Quadratic Equations is the subject of Chapter 4. The first people to solve quadratic equations of the type x2 – px + q=0 were the Babylonians. An Indian mathematician named Brahmagupta (AD 598–665) devised an explicit solution for solving a quadratic equation of the type ax2–bx=c. Chapter 5 deals with Arithmetic Progression with Arithmetic Series, finding the general term of an AP, Arithmetic Mean, Sum of n terms of an AP. Chapter 6 discusses Coordinate Geometry, graphs of linear equations, the distance between two points, section formula and area of the triangle, etc. Chapter 7 deals with Triangles, congruent figures and similar figures, Similar Polygons, Equiangular Triangles, and Similar Triangles, Thales Theorem, Converse of Thales Theorem, Midpoint Theorem, Angle-Bisector Theorem, AAA-similarity, SSS-similarity, SAS- similarity, Pythagoras Theorem and more.

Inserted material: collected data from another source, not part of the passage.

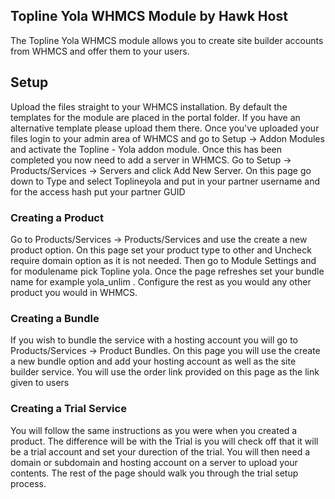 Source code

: ## Topline Yola WHMCS Module by Hawk Host

The Topline Yola WHMCS module allows you to create site builder accounts from WHMCS and offer them to your users.



## Setup
Upload the files straight to your WHMCS installation.  By default the templates for the module are placed in the portal folder.  If you have an alternative
template please upload them there.  Once you've uploaded your files login to your admin area of WHMCS and go to Setup -> Addon Modules
and activate the Topline - Yola addon module.  Once this has been completed you now need to add a server in WHMCS.  Go to Setup -> Products/Services -> Servers
and click Add New Server.  On this page go down to Type and select Toplineyola and put in your partner username and for the access hash put your partner GUID

### Creating a Product
Go to Products/Services -> Products/Services and use the create a new product option. On this page set your product type to other and Uncheck require domain option as it is not needed.
Then go to Module Settings and for modulename pick Topline yola.  Once the page refreshes set your bundle name for example yola_unlim .  Configure the rest as you would any other product
you would in WHMCS.

### Creating a Bundle
If you wish to bundle the service with a hosting account you will go to Products/Services -> Product Bundles.  On this page you will use the create a new bundle option
and add your hosting account as well as the site builder service.  You will use the order link provided on this page as the link given to users

### Creating a Trial Service
You will follow the same instructions as you were when you created a product.  The difference will be with the Trial is you will check off that it will be a trial account
and set your durection of the trial.  You will then need a domain or subdomain and hosting account on a server to upload your contents.  The rest of the page should walk
you through the trial setup process. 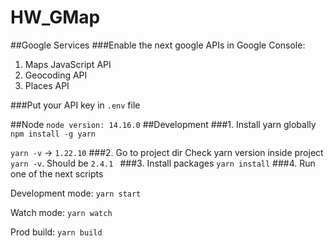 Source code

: # HW_GMap

##Google Services
###Enable the next google APIs in Google Console:
1. Maps JavaScript API
2. Geocoding API
3. Places API

###Put your API key in `.env` file

##Node
`node version: 14.16.0`
##Development
###1. Install yarn globally
`npm install -g yarn`

`yarn -v` -> `1.22.10`
###2. Go to project dir
Check yarn version inside project `yarn -v`. Should be `2.4.1
`
###3. Install packages
`yarn install`
###4. Run one of the next scripts

Development mode: `yarn start`

Watch mode: `yarn watch`

Prod build: `yarn build`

Chapter 8 deals with Circles, secant, tangent, number of tangents to a circle, length of a tangent. Chapter 9 discusses the topic of Constructions. Students learn about dividing a line segment in a given ratio, tangent to a circle from a point outside it, and constructing a triangle similar to a given triangle. Chapter 10 deals with the topic of Trigonometric Ratios, Trigonometric Ratios(T-Ratios) of An Acute Angle of a Right Triangle, Reciprocal Relation, T-Ratios of Angles Are Well-Defined, Quotient Relation of T-Ratios, Square Relation etc. Chapter 11 talks about T-Ratios of Some Particular Angles that are 45°, 60° and 30°as well as Axioms For T-Ratios of 0° and Axioms For T-Ratios of 90° are also discussed. In chapter 12, the topic discussed in detail is the Trigonometric Ratios of Complementary Angles. Chapter 13 discusses some of the trigonometric identities. Finally, the topic of heights and distances and problems related to heights and distances is the focus of Chapter 14.
Chapter 15 deals with Perimeter and Area of Plane Figures. Chapter 16 deals with the topic of "Area of Circle, Sector and Segment". The concepts discussed include the area of a circle, area of sectors and segments of a circle, problems based on areas and perimeter/ circumference of the given plane figures etc. Chapter 17 constitutes topics related to Volume and Surface Areas of Solids. The concepts covered are surface areas and volumes of cubes, cuboids, spheres, hemispheres and right circular cylinders/ cones, frustum of a cone etc. Chapter 18 deals with three measures of central tendency, namely (a) mean, (b) median and (c) mode. Chapter 19 deals with simple probability and problems on single events.
Chapter 1 - Real Numbers
Chapter 2 - Polynomials
Chapter 3 - Linear equations in two variables
Chapter 4 - Triangles
Chapter 5 - Trigonometric Ratios
Chapter 6 - T-Ratios of Some Particular Angles
Chapter 7 - Trigonometric Ratios of Complementary Angles
Chapter 8 - Trigonometric Identities
Chapter 9 - Mean, Median, Mode of Grouped Data, Cumulative Frequency Graph and Ogive
Chapter 10 - Quadratic Equations
Chapter 11 - Arithmetic Progressions
Chapter 12 - Circles
Chapter 13 - Constructions
Chapter 14 - Height and Distance
Chapter 15 - Probability
Chapter 16 - Co-ordinate Geometry
Chapter 17 - Perimeter and Areas of Plane Figures
Chapter 18 - Areas of Circle, Sector and Segment
Chapter 19 - Volume and Surface Areas of Solids
The 11th grade marks the beginning of the college section, and the theorems, concepts and mathematical tools given to you from now onwards are used in real-world applications. These concepts are vital to the scientific scenario and the market that is viable today. These chapters are sophisticated and complex, which makes them difficult to understand and implement. This is where the Aakash RS Aggarwal Solutions help the students by providing the step-by-step solutions of each chapter. Chapter 1 discussed sets, properties of sets, types of sets, power set, universal set, union Venn diagram, union and intersection of sets, difference & complement of sets and properties of components.
Chapter 2 discusses the relations, and chapter 3 discusses functions. Important topics are ordered pair, the cartesian product of the sets, pictorial diagrams, domain, co-domain and range of a relation, pictorial representation of a function, domain, co-domain and range of a function, real-valued functions, domain and range of these functions, constant, identity, polynomial, rational, modulus, signum, exponential, logarithmic and greatest integer functions, with their graphs. Chapter 4 is the Principle of Mathematical Induction.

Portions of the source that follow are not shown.